## [Exercise input]
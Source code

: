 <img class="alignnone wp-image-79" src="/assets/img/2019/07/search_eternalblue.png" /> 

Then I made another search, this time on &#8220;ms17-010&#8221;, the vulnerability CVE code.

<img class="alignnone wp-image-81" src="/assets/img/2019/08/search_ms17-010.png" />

* * *

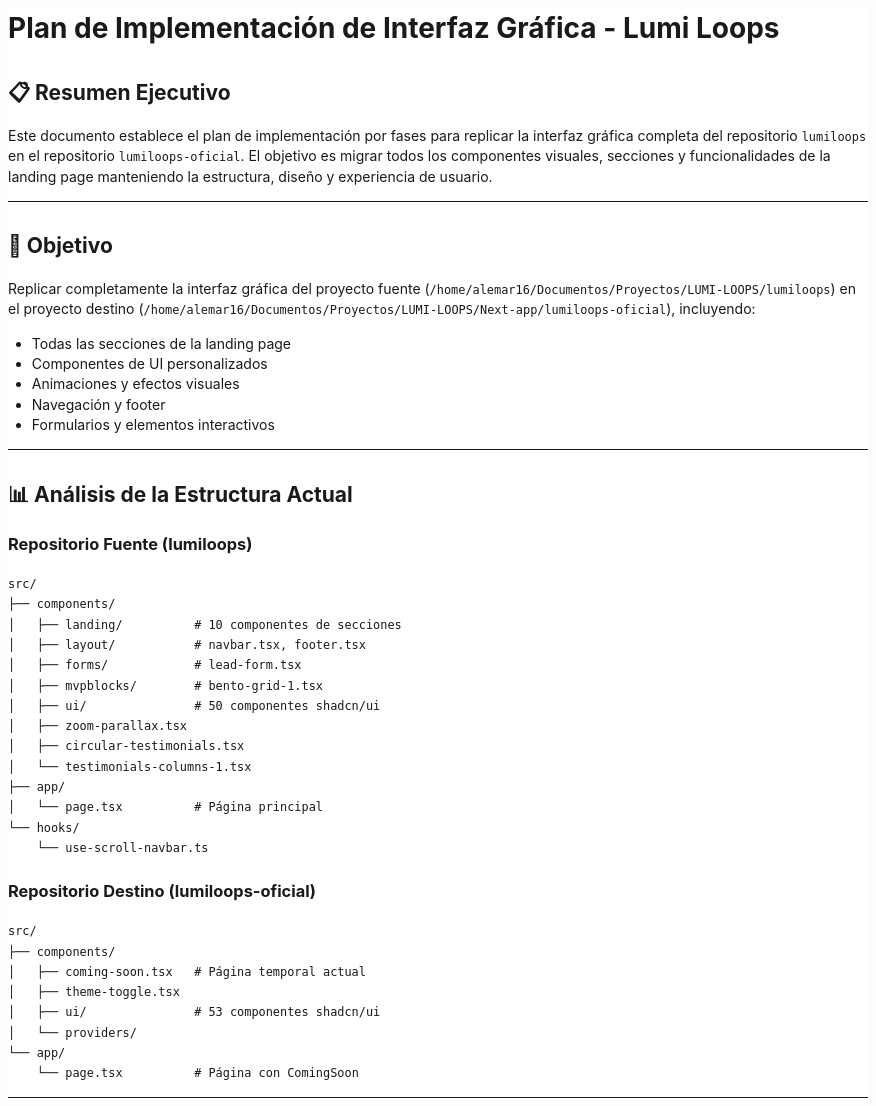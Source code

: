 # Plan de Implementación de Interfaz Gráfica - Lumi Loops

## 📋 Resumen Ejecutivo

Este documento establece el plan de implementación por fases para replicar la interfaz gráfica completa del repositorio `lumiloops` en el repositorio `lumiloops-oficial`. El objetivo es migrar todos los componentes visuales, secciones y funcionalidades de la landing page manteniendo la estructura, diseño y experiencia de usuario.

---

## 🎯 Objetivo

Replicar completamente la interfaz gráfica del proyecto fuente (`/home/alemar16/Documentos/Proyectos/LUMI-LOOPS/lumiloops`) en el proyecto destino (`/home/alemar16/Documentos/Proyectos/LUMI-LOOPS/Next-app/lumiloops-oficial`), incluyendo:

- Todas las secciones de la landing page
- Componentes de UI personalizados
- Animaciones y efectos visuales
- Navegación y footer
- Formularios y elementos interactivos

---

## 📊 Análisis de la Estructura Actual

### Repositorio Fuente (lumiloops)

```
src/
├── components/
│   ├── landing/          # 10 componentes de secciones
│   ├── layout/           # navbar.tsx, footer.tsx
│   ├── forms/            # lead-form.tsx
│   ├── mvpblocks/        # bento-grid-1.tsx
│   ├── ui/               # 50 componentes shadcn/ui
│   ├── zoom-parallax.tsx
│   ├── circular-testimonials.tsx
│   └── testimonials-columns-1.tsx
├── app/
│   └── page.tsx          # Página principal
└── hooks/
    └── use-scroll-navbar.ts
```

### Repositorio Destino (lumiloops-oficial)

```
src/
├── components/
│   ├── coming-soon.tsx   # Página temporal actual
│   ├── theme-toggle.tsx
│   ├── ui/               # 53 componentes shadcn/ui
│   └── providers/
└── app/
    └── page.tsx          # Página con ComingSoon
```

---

* * *

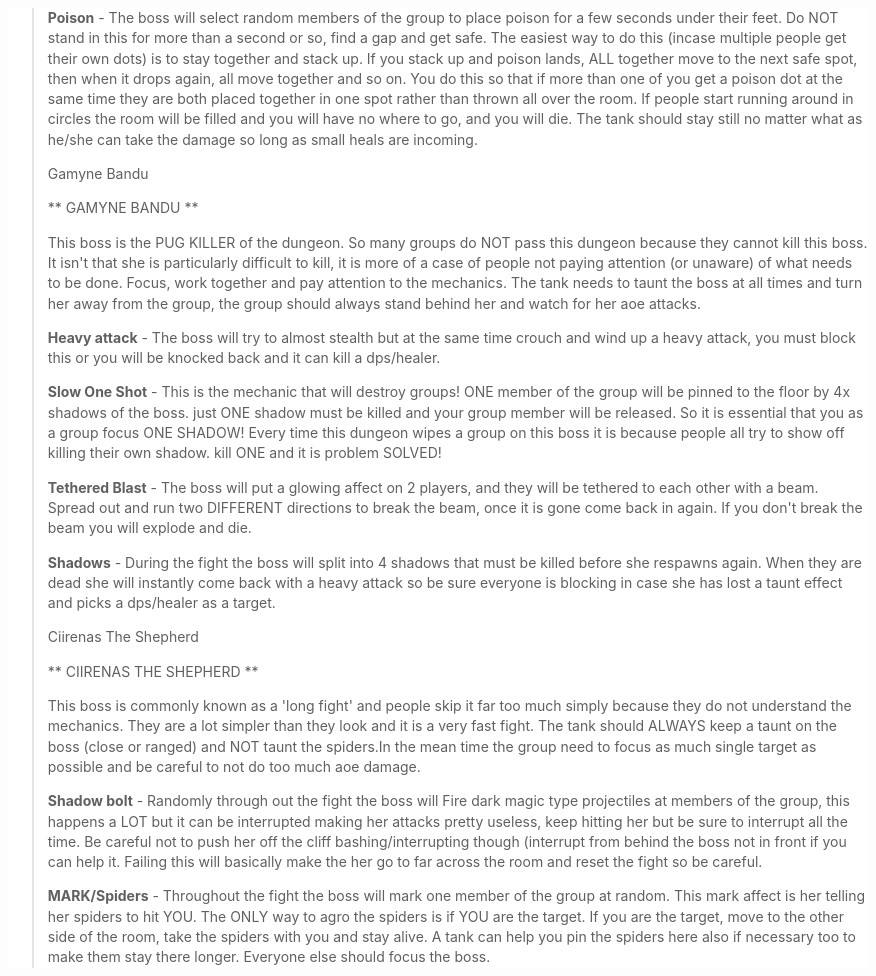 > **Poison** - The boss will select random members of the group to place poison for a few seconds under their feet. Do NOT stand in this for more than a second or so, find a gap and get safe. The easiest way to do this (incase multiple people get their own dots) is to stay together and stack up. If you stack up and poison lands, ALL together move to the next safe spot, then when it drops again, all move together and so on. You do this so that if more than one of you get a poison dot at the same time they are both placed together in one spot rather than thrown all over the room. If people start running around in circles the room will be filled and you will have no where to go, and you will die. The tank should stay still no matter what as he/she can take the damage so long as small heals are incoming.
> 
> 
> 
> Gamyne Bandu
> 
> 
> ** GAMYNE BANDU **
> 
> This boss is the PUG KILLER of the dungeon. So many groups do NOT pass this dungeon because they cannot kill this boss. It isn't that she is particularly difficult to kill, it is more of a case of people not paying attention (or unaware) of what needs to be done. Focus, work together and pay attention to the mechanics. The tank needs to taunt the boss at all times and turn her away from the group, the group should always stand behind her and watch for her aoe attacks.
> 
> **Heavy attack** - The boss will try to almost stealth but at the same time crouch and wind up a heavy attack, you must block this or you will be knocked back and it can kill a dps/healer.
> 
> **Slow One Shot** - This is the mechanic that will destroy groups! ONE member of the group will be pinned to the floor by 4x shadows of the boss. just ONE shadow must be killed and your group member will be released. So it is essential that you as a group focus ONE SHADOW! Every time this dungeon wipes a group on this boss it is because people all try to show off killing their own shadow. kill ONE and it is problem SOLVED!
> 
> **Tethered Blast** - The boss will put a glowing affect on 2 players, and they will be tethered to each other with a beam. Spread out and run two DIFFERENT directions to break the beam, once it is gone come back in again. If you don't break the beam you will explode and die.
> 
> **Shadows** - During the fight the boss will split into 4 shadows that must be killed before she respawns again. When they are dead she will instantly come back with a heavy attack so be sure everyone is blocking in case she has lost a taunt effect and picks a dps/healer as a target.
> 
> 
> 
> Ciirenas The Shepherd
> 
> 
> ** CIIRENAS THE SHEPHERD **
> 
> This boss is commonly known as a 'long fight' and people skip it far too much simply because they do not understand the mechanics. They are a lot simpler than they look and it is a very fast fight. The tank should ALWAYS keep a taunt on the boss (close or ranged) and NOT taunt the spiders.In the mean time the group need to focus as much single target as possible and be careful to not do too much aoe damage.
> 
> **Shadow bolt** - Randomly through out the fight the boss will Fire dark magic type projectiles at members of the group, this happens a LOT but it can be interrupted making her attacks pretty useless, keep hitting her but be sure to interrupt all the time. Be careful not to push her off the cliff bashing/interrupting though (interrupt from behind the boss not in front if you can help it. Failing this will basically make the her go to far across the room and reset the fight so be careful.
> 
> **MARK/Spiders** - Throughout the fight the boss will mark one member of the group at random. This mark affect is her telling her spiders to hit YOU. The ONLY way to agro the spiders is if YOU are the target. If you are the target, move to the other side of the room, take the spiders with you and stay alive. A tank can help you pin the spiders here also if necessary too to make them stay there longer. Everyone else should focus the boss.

## [Your instructions]
Tell how many lines of the data above hold the string "navbar". The number alone is the answer.

## [Solution to the problem]
2